- When lcores are allocated to an NSX EDP Switch if the number of allocated lcores exceeds the number of physical queues available on the physical NIC, the configuration could result on an environment that does not guarantee NUMA alignment for all workloads deployed on the server.
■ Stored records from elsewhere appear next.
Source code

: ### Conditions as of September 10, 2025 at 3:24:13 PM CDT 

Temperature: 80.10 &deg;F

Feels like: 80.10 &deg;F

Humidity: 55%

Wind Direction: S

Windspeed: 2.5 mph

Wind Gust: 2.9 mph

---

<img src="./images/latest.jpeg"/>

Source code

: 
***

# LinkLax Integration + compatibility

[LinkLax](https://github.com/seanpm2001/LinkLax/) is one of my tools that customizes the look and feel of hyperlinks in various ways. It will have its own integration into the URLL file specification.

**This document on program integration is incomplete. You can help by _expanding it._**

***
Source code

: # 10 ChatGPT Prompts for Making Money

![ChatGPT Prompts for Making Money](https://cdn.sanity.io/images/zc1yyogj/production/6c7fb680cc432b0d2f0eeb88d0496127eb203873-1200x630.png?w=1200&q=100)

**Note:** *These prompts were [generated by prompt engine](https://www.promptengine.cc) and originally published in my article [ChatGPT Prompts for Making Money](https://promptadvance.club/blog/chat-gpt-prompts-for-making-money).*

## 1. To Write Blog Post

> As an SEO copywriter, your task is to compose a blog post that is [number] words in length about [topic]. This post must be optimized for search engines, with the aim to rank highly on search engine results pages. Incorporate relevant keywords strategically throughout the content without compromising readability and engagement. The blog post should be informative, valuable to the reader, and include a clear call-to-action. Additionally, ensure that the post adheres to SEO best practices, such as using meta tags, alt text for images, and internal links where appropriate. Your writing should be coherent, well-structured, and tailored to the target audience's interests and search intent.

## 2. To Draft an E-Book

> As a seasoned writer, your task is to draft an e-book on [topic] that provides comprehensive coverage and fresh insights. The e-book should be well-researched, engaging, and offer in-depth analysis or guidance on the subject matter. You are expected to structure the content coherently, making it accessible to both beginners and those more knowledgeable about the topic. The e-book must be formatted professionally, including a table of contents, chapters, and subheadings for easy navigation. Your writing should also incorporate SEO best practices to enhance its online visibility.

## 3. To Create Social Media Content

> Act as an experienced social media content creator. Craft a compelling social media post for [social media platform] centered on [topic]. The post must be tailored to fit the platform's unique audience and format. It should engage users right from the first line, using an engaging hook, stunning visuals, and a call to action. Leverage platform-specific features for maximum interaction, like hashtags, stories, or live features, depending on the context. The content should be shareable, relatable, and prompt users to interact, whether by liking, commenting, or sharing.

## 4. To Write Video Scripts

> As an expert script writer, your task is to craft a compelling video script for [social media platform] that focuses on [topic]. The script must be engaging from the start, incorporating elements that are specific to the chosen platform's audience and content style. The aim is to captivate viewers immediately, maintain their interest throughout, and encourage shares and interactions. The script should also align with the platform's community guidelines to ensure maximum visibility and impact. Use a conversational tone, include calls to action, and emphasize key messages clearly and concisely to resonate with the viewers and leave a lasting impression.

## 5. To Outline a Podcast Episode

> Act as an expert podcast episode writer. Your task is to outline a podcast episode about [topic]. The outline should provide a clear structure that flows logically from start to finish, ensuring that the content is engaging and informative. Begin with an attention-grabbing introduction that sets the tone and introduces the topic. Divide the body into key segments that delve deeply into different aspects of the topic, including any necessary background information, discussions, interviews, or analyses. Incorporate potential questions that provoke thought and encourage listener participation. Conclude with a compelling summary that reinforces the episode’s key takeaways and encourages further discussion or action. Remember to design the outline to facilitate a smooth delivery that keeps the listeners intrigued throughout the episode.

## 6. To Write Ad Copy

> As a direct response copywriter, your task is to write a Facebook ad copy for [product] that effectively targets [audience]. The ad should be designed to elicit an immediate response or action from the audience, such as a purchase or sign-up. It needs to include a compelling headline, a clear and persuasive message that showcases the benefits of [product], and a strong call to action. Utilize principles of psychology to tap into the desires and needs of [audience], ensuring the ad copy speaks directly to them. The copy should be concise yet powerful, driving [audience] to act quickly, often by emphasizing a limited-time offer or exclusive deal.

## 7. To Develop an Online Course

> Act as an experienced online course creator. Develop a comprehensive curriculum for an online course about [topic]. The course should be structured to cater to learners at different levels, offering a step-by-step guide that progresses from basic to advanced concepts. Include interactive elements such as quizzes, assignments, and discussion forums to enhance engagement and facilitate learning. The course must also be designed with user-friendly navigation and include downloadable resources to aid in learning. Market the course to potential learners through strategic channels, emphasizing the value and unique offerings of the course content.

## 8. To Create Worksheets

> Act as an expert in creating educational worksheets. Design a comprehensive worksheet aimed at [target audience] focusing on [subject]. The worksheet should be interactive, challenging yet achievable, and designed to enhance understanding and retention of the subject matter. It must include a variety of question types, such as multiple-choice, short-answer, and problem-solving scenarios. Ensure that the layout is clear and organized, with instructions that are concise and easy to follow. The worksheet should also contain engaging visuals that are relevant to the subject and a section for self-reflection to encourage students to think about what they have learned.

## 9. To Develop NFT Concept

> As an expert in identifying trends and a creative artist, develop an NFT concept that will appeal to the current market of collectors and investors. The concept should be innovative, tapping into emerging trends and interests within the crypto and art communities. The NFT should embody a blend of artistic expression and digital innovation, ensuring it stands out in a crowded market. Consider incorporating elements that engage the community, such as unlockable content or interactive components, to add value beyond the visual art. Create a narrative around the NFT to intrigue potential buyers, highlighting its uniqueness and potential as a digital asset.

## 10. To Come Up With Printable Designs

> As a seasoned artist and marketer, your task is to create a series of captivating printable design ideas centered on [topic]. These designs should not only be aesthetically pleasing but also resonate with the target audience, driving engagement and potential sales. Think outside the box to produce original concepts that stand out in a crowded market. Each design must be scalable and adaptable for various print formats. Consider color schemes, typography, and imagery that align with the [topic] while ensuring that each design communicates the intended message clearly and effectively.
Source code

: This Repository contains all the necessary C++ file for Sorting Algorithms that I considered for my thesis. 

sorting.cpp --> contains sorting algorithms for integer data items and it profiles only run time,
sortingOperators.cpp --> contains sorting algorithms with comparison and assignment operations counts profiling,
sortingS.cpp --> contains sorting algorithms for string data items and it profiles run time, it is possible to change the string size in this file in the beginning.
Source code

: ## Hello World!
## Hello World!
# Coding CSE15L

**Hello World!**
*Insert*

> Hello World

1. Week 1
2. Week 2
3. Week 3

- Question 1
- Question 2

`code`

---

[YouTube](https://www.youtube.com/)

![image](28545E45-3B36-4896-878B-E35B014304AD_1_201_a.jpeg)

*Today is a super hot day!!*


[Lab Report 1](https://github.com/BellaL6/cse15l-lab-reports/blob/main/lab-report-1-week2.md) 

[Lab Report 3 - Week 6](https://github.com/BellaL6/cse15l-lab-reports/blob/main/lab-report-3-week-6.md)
As an example, the following EDP switch is configured with 18 lcores:
Example: ENS switch list:
name swID maxPorts numActivePorts numPorts mtu numLcores lcoreIDs ------------------------------------------------------------------------------ DvsPortset-3 1 128 8 8 9000 18 4 5 6 7 8 9 10 11 12 13 14 15 16 17 18 19 20 21
But the number of available queues for the PNIC is 8:
ENS port list for Switch DvsPortset-3
portID ensPID TxQ RxQ hwMAC numMACs type Queue Placement(tx|rx) ------------------------------------------------------------------------------ 23152xxxx 0 8 8 00:00:00:00:00:00 0 UPLINK 4 5 6 7 8 9 10 11 |5 4 5 6 7 8 9 10 23152xxxx 1 8 8 00:00:00:00:00:00 0 UPLINK 4 5 6 7 8 9 10 11 |5 4 5 6 7 8 9 10
- This resulted on lcore allocation that only allocated lcores from NUMA0 for all uplink data processing
Note how the lcores associated to Uplinks (4 – 11) are only on NUMA0:
ENS NUMA affiniy Lcore ID Switch Affinity -------- ------------ -------- 0 DvsPortset-2 0 1 DvsPortset-2 0 2 DvsPortset-2 1 3 DvsPortset-2 1 4 DvsPortset-3 0 5 DvsPortset-3 0 6 DvsPortset-3 0 7 DvsPortset-3 0 8 DvsPortset-3 0 9 DvsPortset-3 0 10 DvsPortset-3 0 11 DvsPortset-3 0 12 DvsPortset-3 0 13 DvsPortset-3 1 14 DvsPortset-3 1 15 DvsPortset-3 1 16 DvsPortset-3 1 17 DvsPortset-3 1 18 DvsPortset-3 1 19 DvsPortset-3 1 20 DvsPortset-3 1 21 DvsPortset-3 1
With that configuration, a data plate intensive application running on NUMA1 would have to cross NUMA boundaries to be able to send traffic on the physical network, resulting on lower throughput for that application when compared to the same app running on NUMA 0.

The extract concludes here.